I want to read in my Slope Raster with GDAL. What is the best way to read in the Raster in order to further process it in my (not written yet) python A* search algorithm?

So far I read it in as a array but I am not sure if this is the best:

import gdal

# Open data
input_raster = "slope2.tif"
raster = gdal.Open(input_raster)

# read raster as array
bandraster = raster.GetRasterBand(1)
datamask = bandraster.ReadAsArray()
  • SAGA (open source) within the QGIS 2.0 processing toolbox has a least-cost-path function. It also allows to create cost rasters
    – Curlew
    Oct 2 '13 at 22:49
  • Yeah I know that. But isn't it rather difficult to access SAGA via Python?
    – ustroetz
    Oct 2 '13 at 22:51
  • What do you need python for in the first place? Both complex models and batch processing can be done in the modeler. But well, you could call saga modules via the processing runalg command like that processing.runalg("saga:leastcostpath", ...)
    – Curlew
    Oct 2 '13 at 23:04
  • Well my entire script is written in Python. The least-cost-path is just a minor part of it. I am not familiar with the processing runalg command you suggest. Can I use it also in a Python stand alone script?
    – ustroetz
    Oct 2 '13 at 23:18

NetworkX provides a ready-to-use library for the A* Algorithm.

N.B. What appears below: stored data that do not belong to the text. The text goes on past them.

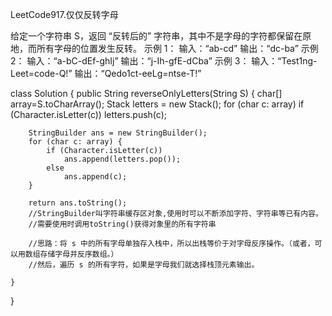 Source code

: LeetCode917.仅仅反转字母

给定一个字符串 S，返回 “反转后的” 字符串，其中不是字母的字符都保留在原地，而所有字母的位置发生反转。
示例 1：
输入：“ab-cd”
输出：“dc-ba”
示例 2：
输入：“a-bC-dEf-ghIj”
输出：“j-Ih-gfE-dCba”
示例 3：
输入：“Test1ng-Leet=code-Q!”
输出：“Qedo1ct-eeLg=ntse-T!”

class Solution {
    public String reverseOnlyLetters(String S) {
        char[] array=S.toCharArray();
        Stack<Character> letters = new Stack();
        for (char c: array)
            if (Character.isLetter(c))
                letters.push(c);

        StringBuilder ans = new StringBuilder();
        for (char c: array) {
            if (Character.isLetter(c))
                ans.append(letters.pop());
            else
                ans.append(c);
        }

        return ans.toString();
        //StringBuilder叫字符串缓存区对象,使用时可以不断添加字符、字符串等已有内容。
        //需要使用时调用toString()获得对象里的所有字符串

		//思路：将 s 中的所有字母单独存入栈中，所以出栈等价于对字母反序操作。（或者，可以用数组存储字母并反序数组。）
		//然后，遍历 s 的所有字符，如果是字母我们就选择栈顶元素输出。

    }
}

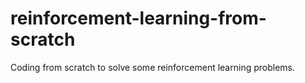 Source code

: # reinforcement-learning-from-scratch
Coding from scratch to solve some reinforcement learning problems.

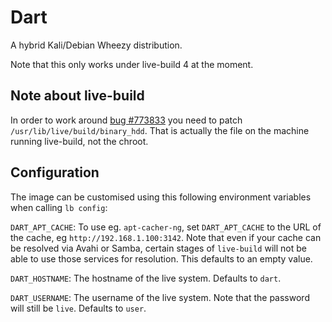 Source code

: # Dart

A hybrid Kali/Debian Wheezy distribution.

Note that this only works under live-build 4 at the moment.

## Note about live-build

In order to work around [bug #773833](https://bugs.debian.org/cgi-bin/bugreport.cgi?bug=773833) you need to patch `/usr/lib/live/build/binary_hdd`. That is
actually the file on the machine running live-build, not the chroot.

## Configuration

The image can be customised using this following environment variables when
calling `lb config`:

`DART_APT_CACHE`: To use eg. `apt-cacher-ng`, set `DART_APT_CACHE` to the URL of
the cache, eg `http://192.168.1.100:3142`. Note that even if your cache can be
resolved via Avahi or Samba, certain stages of `live-build` will not be able to
use those services for resolution. This defaults to an empty value.

`DART_HOSTNAME`: The hostname of the live system. Defaults to `dart`.

`DART_USERNAME`: The username of the live system. Note that the password will
still be `live`. Defaults to `user`.

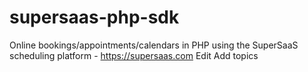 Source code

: # supersaas-php-sdk
Online bookings/appointments/calendars in PHP using the SuperSaaS scheduling platform - https://supersaas.com Edit Add topics
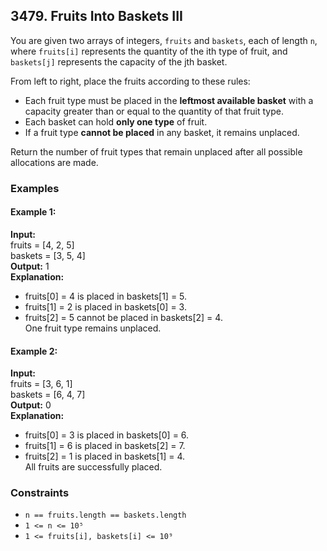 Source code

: ## 3479. Fruits Into Baskets III

You are given two arrays of integers, `fruits` and `baskets`, each of length `n`, where `fruits[i]` represents the quantity of the ith type of fruit, and `baskets[j]` represents the capacity of the jth basket.

From left to right, place the fruits according to these rules:

- Each fruit type must be placed in the **leftmost available basket** with a capacity greater than or equal to the quantity of that fruit type.
- Each basket can hold **only one type** of fruit.
- If a fruit type **cannot be placed** in any basket, it remains unplaced.

Return the number of fruit types that remain unplaced after all possible allocations are made.

### Examples

#### Example 1:
**Input:**  
fruits = [4, 2, 5]  
baskets = [3, 5, 4]  
**Output:** 1  
**Explanation:**  
- fruits[0] = 4 is placed in baskets[1] = 5.  
- fruits[1] = 2 is placed in baskets[0] = 3.  
- fruits[2] = 5 cannot be placed in baskets[2] = 4.  
One fruit type remains unplaced.

#### Example 2:
**Input:**  
fruits = [3, 6, 1]  
baskets = [6, 4, 7]  
**Output:** 0  
**Explanation:**  
- fruits[0] = 3 is placed in baskets[0] = 6.  
- fruits[1] = 6 is placed in baskets[2] = 7.  
- fruits[2] = 1 is placed in baskets[1] = 4.  
All fruits are successfully placed.

### Constraints
- `n == fruits.length == baskets.length`  
- `1 <= n <= 10⁵`  
- `1 <= fruits[i], baskets[i] <= 10⁹`
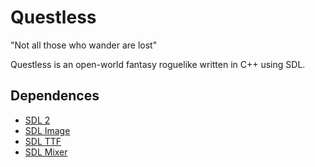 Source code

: # Questless
"Not all those who wander are lost"

Questless is an open-world fantasy roguelike written in C++ using SDL.

Dependences
-----------
  * [SDL 2](https://www.libsdl.org/download-2.0.php)
  * [SDL Image](https://www.libsdl.org/projects/SDL_image/)
  * [SDL TTF](https://www.libsdl.org/projects/SDL_ttf/)
  * [SDL Mixer](https://www.libsdl.org/projects/SDL_mixer/)
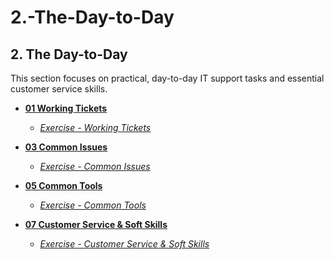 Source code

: # 2.-The-Day-to-Day

## 2. The Day-to-Day
This section focuses on practical, day-to-day IT support tasks and essential customer service skills.

- **[01 Working Tickets](The_Day_to_Day/01_Working_Tickets/)**
  - *[Exercise - Working Tickets](The_Day_to_Day/01_Working_Tickets/Exercise_Working_Tickets.md)*

- **[03 Common Issues](The_Day_to_Day/03_Common_Issues/)**
  - *[Exercise - Common Issues](The_Day_to_Day/03_Common_Issues/Exercise_Common_Issues.md)*

- **[05 Common Tools](The_Day_to_Day/05_Common_Tools/)**
  - *[Exercise - Common Tools](The_Day_to_Day/05_Common_Tools/Exercise_Common_Tools.md)*

- **[07 Customer Service & Soft Skills](The_Day_to_Day/07_Customer_Service_Soft_Skills/)**
  - *[Exercise - Customer Service & Soft Skills](The_Day_to_Day/07_Customer_Service_Soft_Skills/Exercise_Customer_Service_Soft_Skills.md)*
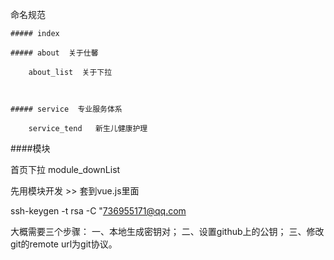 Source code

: ﻿命名规范

    ##### index

    ##### about  关于仕馨

        about_list  关于下拉



    ##### service  专业服务体系

        service_tend   新生儿健康护理







####模块

  首页下拉    module_downList




  先用模块开发  >>  套到vue.js里面


 

ssh-keygen -t rsa -C "736955171@qq.com

大概需要三个步骤：
一、本地生成密钥对；
二、设置github上的公钥；
三、修改git的remote url为git协议。
 
	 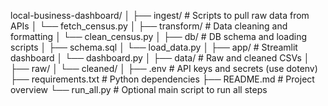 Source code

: local-business-dashboard/
│
├── ingest/                # Scripts to pull raw data from APIs
│   └── fetch_census.py
│
├── transform/             # Data cleaning and formatting
│   └── clean_census.py
│
├── db/                    # DB schema and loading scripts
│   ├── schema.sql
│   └── load_data.py
│
├── app/                   # Streamlit dashboard
│   └── dashboard.py
│
├── data/                  # Raw and cleaned CSVs
│   ├── raw/
│   └── cleaned/
│
├── .env                   # API keys and secrets (use dotenv)
├── requirements.txt       # Python dependencies
├── README.md              # Project overview
└── run_all.py             # Optional main script to run all steps

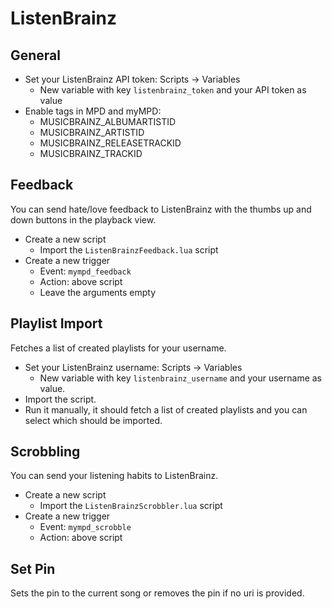 # ListenBrainz

## General

- Set your ListenBrainz API token: Scripts -> Variables
  - New variable with key `listenbrainz_token` and your API token as value
- Enable tags in MPD and myMPD:
  - MUSICBRAINZ_ALBUMARTISTID
  - MUSICBRAINZ_ARTISTID
  - MUSICBRAINZ_RELEASETRACKID
  - MUSICBRAINZ_TRACKID

## Feedback

You can send hate/love feedback to ListenBrainz with the thumbs up and down buttons in the playback view.

- Create a new script
  - Import the `ListenBrainzFeedback.lua` script
- Create a new trigger
  - Event: `mympd_feedback`
  - Action: above script
  - Leave the arguments empty

## Playlist Import

Fetches a list of created playlists for your username.

- Set your ListenBrainz username: Scripts -> Variables
  - New variable with key `listenbrainz_username` and your username as value.
- Import the script.
- Run it manually, it should fetch a list of created playlists and you can select which should be imported.

## Scrobbling

You can send your listening habits to ListenBrainz.

- Create a new script
  - Import the `ListenBrainzScrobbler.lua` script
- Create a new trigger
  - Event: `mympd_scrobble`
  - Action: above script

## Set Pin

Sets the pin to the current song or removes the pin if no uri is provided.
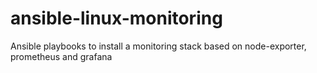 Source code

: # ansible-linux-monitoring
Ansible playbooks to install a monitoring stack based on node-exporter, prometheus and grafana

Basically the steps you want to take are:

  1. Read the slope (the slope numbers are the weight, the more weight the less optimal)
  2. Create the graph from the slope matrix. This is the hardest part.
  3. Feed the NetworkX lib the graph and according to docs it should do the rest.

This is a canned solution imo. If you want to learn how the A* algorithm works you can create a T/F matrix, where T is the 'walkable' cells (with a slope less than 4?) and F the not walkables.

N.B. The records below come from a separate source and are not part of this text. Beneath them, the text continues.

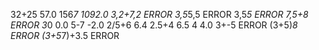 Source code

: 32+25
57.0
156*7
1092.0
3,2+7,2
ERROR
3,5*5,5
ERROR
3,5*5
ERROR
7,5+8
ERROR
3*0
0.0
5-7
-2.0
2/5+6
6.4
2.5+4
6.5
4
4.0
3+-5
ERROR
(3+5)*8
ERROR
(3+5*7)+3.5
ERROR
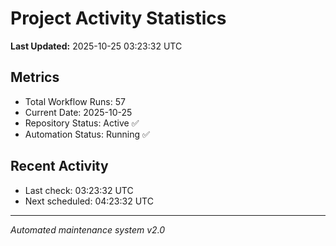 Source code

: # Project Activity Statistics

**Last Updated:** 2025-10-25 03:23:32 UTC

## Metrics
- Total Workflow Runs: 57
- Current Date: 2025-10-25
- Repository Status: Active ✅
- Automation Status: Running ✅

## Recent Activity
- Last check: 03:23:32 UTC
- Next scheduled: 04:23:32 UTC

---
*Automated maintenance system v2.0*

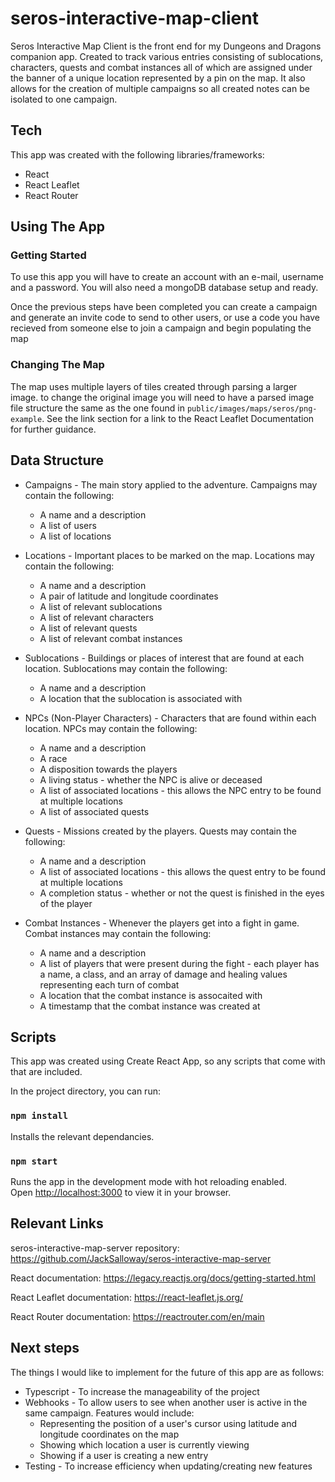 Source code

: # seros-interactive-map-client

Seros Interactive Map Client is the front end for my Dungeons and Dragons companion app. Created to track various entries consisting of sublocations, characters, quests and combat instances all of which are assigned under the banner of a unique location represented by a pin on the map. It also allows for the creation of multiple campaigns so all created notes can be isolated to one campaign.

## Tech

This app was created with the following libraries/frameworks:

- React
- React Leaflet
- React Router

## Using The App

### Getting Started
To use this app you will have to create an account with an e-mail, username and a password. You will also need a mongoDB database setup and ready. 

Once the previous steps have been completed you can create a campaign and generate an invite code to send to other users, or use a code you have recieved from someone else to join a campaign and begin populating the map

### Changing The Map
The map uses multiple layers of tiles created through parsing a larger image. to change the original image you will need to have a parsed image file structure the same as the one found in `public/images/maps/seros/png-example`. See the link section for a link to the React Leaflet Documentation for further guidance.

## Data Structure

- Campaigns - The main story applied to the adventure. Campaigns may contain the following:
  - A name and a description
  - A list of users
  - A list of locations

- Locations - Important places to be marked on the map. Locations may contain the following:
  - A name and a description
  - A pair of latitude and longitude coordinates
  - A list of relevant sublocations
  - A list of relevant characters
  - A list of relevant quests
  - A list of relevant combat instances

- Sublocations - Buildings or places of interest that are found at each location. Sublocations may contain the following:
  - A name and a description
  - A location that the sublocation is associated with

- NPCs (Non-Player Characters) - Characters that are found within each location. NPCs may contain the following:
  - A name and a description
  - A race
  - A disposition towards the players
  - A living status - whether the NPC is alive or deceased
  - A list of associated locations - this allows the NPC entry to be found at multiple locations
  - A list of associated quests

- Quests - Missions created by the players. Quests may contain the following:
  - A name and a description
  - A list of associated locations - this allows the quest entry to be found at multiple locations
  - A completion status - whether or not the quest is finished in the eyes of the player

- Combat Instances - Whenever the players get into a fight in game. Combat instances may contain the following:
  - A name and a description
  - A list of players that were present during the fight - each player has a name, a class, and an array of damage and healing values representing each turn of combat
  - A location that the combat instance is assocaited with
  - A timestamp that the combat instance was created at

## Scripts

This app was created using Create React App, so any scripts that come with that are included. 

In the project directory, you can run:

### `npm install`

Installs the relevant dependancies.

### `npm start`

Runs the app in the development mode with hot reloading enabled.\
Open [http://localhost:3000](http://localhost:3000) to view it in your browser.

## Relevant Links

seros-interactive-map-server repository: https://github.com/JackSalloway/seros-interactive-map-server

React documentation: https://legacy.reactjs.org/docs/getting-started.html

React Leaflet documentation: https://react-leaflet.js.org/

React Router documentation: https://reactrouter.com/en/main

## Next steps

The things I would like to implement for the future of this app are as follows:

- Typescript - To increase the manageability of the project
- Webhooks - To allow users to see when another user is active in the same campaign. Features would include:
  -  Representing the position of a user's cursor using latitude and longitude coordinates on the map
  -  Showing which location a user is currently viewing
  -  Showing if a user is creating a new entry
- Testing - To increase efficiency when updating/creating new features
  


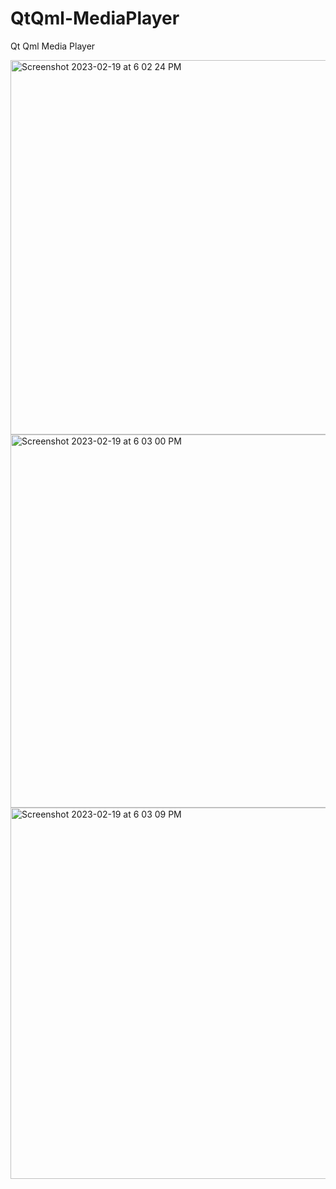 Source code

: # QtQml-MediaPlayer
Qt Qml Media Player

<img width="599" alt="Screenshot 2023-02-19 at 6 02 24 PM" src="https://user-images.githubusercontent.com/16518097/219960267-da855aea-003c-4933-8d94-02334f9c0f14.png">
<img width="597" alt="Screenshot 2023-02-19 at 6 03 00 PM" src="https://user-images.githubusercontent.com/16518097/219960270-9ec350a4-745e-4f8a-ad6f-9a6dd167ebe9.png">
<img width="594" alt="Screenshot 2023-02-19 at 6 03 09 PM" src="https://user-images.githubusercontent.com/16518097/219960272-35052e1b-50c3-4fcc-bf77-8874f938ad6b.png">
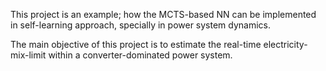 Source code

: This project is an example; how the MCTS-based NN can be implemented in self-learning approach, specially in power system dynamics. 

The main objective of this project is to estimate the real-time electricity-mix-limit within a converter-dominated power system.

There are many worth reading tutorials on the subject for the A* around the intertubes that operate with that kind of arrays. Good learning material! (That will be my weekend project ;) )

  • Any recommendations for step 2?
    – ustroetz
    Oct 3 '13 at 18:05

I think the best way to read in a raster for any purpose with Python/GDAL is by using a scanline and the unpack struct function. The code is more compact, the control is more effective and the execution time is faster than the one with 'ReadAsArray'. The scanline/struct method depends on fmttypes and their values can be supplied in a dictionary. In the next code I include a complete example of use to determine, by using the Python Console Editor of QGIS, the total average and the average by columns (only the first average value is printed) for values of a raster loaded in the Map View.

from osgeo import gdal
import struct
layer = iface.activeLayer()
provider = layer.dataProvider()
fmttypes = {'Byte':'B', 'UInt16':'H', 'Int16':'h', 'UInt32':'I', 'Int32':'i', 'Float32':'f', 'Float64':'d'}
path= provider.dataSourceUri()
dataset = gdal.Open(path)
band = dataset.GetRasterBand(1)
totHeight = 0
totColumns = 0
BandType = gdal.GetDataTypeName(band.DataType)
column_means = []

for x in range(band.XSize):
    scanline = band.ReadRaster(x, 0, 1, band.YSize,1, band.YSize, band.DataType)
    values = struct.unpack(fmttypes[BandType] * band.YSize, scanline)

    for value in values:
        totHeight += value
        totColumns += value

    totColumns = 0

average = totHeight / float((band.XSize * band.YSize))
print "Average = %0.5f" % average
print "First mean = %0.5f" % column_means[0]  
dataset = None

The results (Average = 1824.71801, First mean = 1685.04298) were reached in only one second for my raster of 791 rows x 1680 columns (1,328,880 pixels) and 'Int16' band type.